▶ _Instructions for the task_
Collect from the data below each line with "schema".
Recorded information below:
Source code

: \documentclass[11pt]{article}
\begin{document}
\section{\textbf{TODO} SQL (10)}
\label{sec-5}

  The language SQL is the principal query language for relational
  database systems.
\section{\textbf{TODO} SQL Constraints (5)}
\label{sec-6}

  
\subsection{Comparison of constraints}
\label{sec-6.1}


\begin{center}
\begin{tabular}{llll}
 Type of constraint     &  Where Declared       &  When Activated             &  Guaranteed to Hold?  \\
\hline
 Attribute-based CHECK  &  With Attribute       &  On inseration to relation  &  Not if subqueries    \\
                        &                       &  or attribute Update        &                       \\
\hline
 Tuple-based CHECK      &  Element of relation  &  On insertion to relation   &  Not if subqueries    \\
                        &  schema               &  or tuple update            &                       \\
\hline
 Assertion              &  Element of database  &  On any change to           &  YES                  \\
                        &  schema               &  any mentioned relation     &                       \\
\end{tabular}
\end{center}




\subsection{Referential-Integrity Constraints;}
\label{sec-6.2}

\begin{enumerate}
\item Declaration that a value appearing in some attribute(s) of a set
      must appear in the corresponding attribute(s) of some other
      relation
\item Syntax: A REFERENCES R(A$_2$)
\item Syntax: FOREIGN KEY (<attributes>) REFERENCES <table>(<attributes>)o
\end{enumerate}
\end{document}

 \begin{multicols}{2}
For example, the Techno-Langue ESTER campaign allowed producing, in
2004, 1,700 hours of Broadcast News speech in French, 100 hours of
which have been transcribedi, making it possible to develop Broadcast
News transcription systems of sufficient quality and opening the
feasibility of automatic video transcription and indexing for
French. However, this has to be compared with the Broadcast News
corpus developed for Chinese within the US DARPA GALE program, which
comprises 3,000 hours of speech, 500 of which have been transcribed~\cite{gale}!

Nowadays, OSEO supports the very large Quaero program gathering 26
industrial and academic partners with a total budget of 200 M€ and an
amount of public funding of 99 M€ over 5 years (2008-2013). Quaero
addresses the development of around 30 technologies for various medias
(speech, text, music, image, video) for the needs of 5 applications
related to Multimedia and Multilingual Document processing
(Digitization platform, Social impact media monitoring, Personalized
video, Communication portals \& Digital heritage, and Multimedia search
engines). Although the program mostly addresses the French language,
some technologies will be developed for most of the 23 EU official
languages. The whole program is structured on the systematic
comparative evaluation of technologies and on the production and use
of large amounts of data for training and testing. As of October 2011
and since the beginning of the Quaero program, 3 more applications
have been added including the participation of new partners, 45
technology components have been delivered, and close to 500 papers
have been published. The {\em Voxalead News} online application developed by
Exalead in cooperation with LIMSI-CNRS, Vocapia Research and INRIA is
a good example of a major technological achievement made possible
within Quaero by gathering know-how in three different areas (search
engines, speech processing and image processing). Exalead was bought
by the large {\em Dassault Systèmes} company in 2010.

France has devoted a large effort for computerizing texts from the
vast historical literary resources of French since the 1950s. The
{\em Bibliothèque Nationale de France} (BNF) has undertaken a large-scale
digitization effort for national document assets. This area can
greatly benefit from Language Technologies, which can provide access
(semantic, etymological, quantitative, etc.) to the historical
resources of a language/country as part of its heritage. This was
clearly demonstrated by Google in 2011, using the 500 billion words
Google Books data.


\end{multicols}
End of Recorded information.
▶ _Solution for this problem_
                        &  schema               &  or tuple update            &                       \\
                        &  schema               &  any mentioned relation     &                       \\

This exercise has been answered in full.